Casaletto Spartano, Cilento. Benessere


 

Via Gallotti, 7

Tel 0973 374214

Un passo alla volta, per venti minuti di cammino partendo dalla casa di famiglia, altrimenti l’unico modo per raggiungere questo luogo incantato e misterioso, è montare sulla groppa di un asinello. Non dimenticate di portare una pila. Dimorano qui, sotto una grotta ampia e profondissima chiamata Sarota, le 22 piante di ulivo testimonianza più antica dell’azienda di Domenico Iudice. Si racconta che sbucarono sotto un tappeto di letame lasciato dalle capre di un pastore che da anni le nascondeva all’interno. Si tratta degli esemplari più antichi, dei 300 complessivi della proprietà divisi in tre appezzamenti. Risalgono al 1780 e la leggenda vuole che il pastore avesse avuto quei semi dai francesi al tempo del regno di Gioacchino Murat: la qualità dell’oliva infatti è la Provenzale, frutto simile alla Rotondella. Oggi come allora un piccolo gregge di 40 pecore concima in maniera naturale e tiene pulito il terreno brucando le erbacce. Una sorgente di acqua naturale offre la possibilità di dissetarsi. Ma la visita riserva sorprese inaspettate.

Il proprietario racconta che tra le pareti in pietra fu impiccato un sindaco di Casaletto Spartano: sembra che una fonte autorevole gli avesse ordinato di preparare poco distante dalla grotta il fieno per i cavalli e le donne, per soddisfare le truppe di Garibaldi in risalita: una trappola dalla quale non uscì vivo. Sconosciuti i mandanti dell’omicidio. Ma la storia, di cui è stato impossibile verificare le informazioni e sembra sia sconosciuta ai più, si perde nel mistero e nella voce popolare che la tiene in vita quanto basta per conferire suggestione al luogo.

Con la guerra del ’15 – ’18 la caverna conosciuta in paese, si trasformò in un rifugio per le ragazze che scappavano dalla violenza dei tedeschi. La abitarono portandosi via i bambini senza mai uscirne per oltre due anni e qui, alcune, partorirono i figli dei soldati. Con una pila ci si può addentrare alla ricerca di cocci di anfore o di suppellettili che saltano fuori man mano che si esplora il tunnel.
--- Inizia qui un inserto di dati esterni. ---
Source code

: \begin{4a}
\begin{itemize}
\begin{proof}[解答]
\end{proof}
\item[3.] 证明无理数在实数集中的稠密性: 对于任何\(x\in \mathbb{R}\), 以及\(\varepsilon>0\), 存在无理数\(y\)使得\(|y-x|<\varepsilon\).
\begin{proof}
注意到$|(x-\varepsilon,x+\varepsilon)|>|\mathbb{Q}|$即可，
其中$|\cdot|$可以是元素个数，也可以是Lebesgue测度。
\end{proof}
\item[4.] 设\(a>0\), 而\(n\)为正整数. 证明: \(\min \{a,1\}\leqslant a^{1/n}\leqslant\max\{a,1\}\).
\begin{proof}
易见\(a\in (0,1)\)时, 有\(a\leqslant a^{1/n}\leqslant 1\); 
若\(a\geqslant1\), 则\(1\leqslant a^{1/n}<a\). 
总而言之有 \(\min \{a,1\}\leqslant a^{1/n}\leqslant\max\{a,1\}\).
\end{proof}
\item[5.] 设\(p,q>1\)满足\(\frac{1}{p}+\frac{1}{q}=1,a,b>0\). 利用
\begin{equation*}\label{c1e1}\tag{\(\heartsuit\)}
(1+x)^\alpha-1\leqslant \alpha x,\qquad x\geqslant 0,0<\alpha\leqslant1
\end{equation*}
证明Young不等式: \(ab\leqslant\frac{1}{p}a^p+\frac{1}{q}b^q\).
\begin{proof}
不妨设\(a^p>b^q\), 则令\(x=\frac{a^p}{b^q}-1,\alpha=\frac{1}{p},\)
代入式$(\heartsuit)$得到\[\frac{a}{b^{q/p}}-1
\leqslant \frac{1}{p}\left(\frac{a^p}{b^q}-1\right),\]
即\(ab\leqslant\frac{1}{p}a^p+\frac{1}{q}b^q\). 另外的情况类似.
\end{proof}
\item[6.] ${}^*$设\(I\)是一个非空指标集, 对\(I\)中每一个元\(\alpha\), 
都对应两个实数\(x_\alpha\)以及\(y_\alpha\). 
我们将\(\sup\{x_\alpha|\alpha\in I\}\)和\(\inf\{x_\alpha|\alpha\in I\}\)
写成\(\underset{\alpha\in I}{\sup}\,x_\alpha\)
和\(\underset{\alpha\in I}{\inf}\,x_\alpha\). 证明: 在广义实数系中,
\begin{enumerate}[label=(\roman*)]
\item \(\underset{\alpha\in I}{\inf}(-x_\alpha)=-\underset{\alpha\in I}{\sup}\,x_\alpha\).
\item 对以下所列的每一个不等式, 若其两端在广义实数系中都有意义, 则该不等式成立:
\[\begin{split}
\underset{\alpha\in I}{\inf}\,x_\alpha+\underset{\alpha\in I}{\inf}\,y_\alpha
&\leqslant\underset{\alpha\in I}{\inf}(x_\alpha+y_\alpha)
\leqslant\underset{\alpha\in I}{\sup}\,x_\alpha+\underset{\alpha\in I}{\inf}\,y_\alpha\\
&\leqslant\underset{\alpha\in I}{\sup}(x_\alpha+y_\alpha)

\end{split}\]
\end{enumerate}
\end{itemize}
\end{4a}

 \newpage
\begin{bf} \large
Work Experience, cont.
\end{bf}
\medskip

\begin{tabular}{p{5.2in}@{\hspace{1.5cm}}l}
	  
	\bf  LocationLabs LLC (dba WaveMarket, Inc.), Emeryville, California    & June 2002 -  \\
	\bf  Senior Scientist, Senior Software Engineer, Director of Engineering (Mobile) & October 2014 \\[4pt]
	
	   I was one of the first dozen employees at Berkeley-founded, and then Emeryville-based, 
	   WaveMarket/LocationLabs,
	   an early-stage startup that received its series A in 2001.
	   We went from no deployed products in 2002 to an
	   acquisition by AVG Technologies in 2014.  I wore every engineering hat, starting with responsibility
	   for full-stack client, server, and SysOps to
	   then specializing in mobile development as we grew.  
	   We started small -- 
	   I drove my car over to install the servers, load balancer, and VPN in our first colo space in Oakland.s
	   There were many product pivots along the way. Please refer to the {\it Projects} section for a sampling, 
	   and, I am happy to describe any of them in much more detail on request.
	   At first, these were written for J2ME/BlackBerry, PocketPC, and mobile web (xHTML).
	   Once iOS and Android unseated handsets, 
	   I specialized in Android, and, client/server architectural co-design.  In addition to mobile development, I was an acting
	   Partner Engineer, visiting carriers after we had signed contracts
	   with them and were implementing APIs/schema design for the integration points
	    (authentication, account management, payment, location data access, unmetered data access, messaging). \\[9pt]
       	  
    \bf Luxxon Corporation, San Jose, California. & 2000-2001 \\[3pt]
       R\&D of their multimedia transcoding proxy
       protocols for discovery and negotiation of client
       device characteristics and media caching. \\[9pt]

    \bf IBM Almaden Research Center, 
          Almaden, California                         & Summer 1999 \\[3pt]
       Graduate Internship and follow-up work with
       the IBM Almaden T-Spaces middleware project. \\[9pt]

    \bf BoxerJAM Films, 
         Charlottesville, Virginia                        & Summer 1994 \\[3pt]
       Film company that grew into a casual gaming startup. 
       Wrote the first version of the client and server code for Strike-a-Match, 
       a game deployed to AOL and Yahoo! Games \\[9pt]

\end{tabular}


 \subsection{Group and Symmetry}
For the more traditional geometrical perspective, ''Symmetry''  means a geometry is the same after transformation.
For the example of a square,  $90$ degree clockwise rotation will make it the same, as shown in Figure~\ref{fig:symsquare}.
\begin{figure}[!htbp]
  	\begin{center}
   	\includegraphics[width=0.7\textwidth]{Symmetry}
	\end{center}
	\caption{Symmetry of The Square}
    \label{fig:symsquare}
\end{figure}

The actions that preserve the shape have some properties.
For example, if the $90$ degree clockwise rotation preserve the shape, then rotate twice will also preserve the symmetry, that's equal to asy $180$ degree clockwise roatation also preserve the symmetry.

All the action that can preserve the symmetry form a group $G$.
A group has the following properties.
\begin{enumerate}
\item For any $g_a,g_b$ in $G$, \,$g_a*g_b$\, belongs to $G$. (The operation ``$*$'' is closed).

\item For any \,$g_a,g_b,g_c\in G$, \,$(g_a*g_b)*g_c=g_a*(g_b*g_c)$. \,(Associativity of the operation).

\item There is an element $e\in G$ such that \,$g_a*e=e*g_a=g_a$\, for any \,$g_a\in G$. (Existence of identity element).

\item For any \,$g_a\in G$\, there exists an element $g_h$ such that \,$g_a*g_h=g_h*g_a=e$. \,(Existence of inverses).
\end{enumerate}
Ma torniamo ai nostri ulivi. Altre 62 piante furono invece comprate dal nonno nel 1920 per 600 lire e si trovano su un’area collinare più distante. Il terzo e più vasto appezzamento è di recente acquisto. L’intero ciclo produttivo avviene in maniera biologica, persino la raccolta viene svolta interamente a mano. Il signor Iudice infatti non ha mai acquistato pettini o macchine ma si fa aiutare da alcuni operai chiamati all’occorrenza. La sua famiglia, di antichissime origini, si sarebbe impiantata nel Cilento con l’arrivo di un fiorentino trasferitosi in zona per lavorare il carbone. Aveva saputo che c’erano boschi rigogliosi ed era partito. Il cognome, in origine Giudice, si è trasformato in Iudice. Nell’azienda si producono anche aglianico, il miele (etichetta Apicoltura Iuri), timo e lavanda.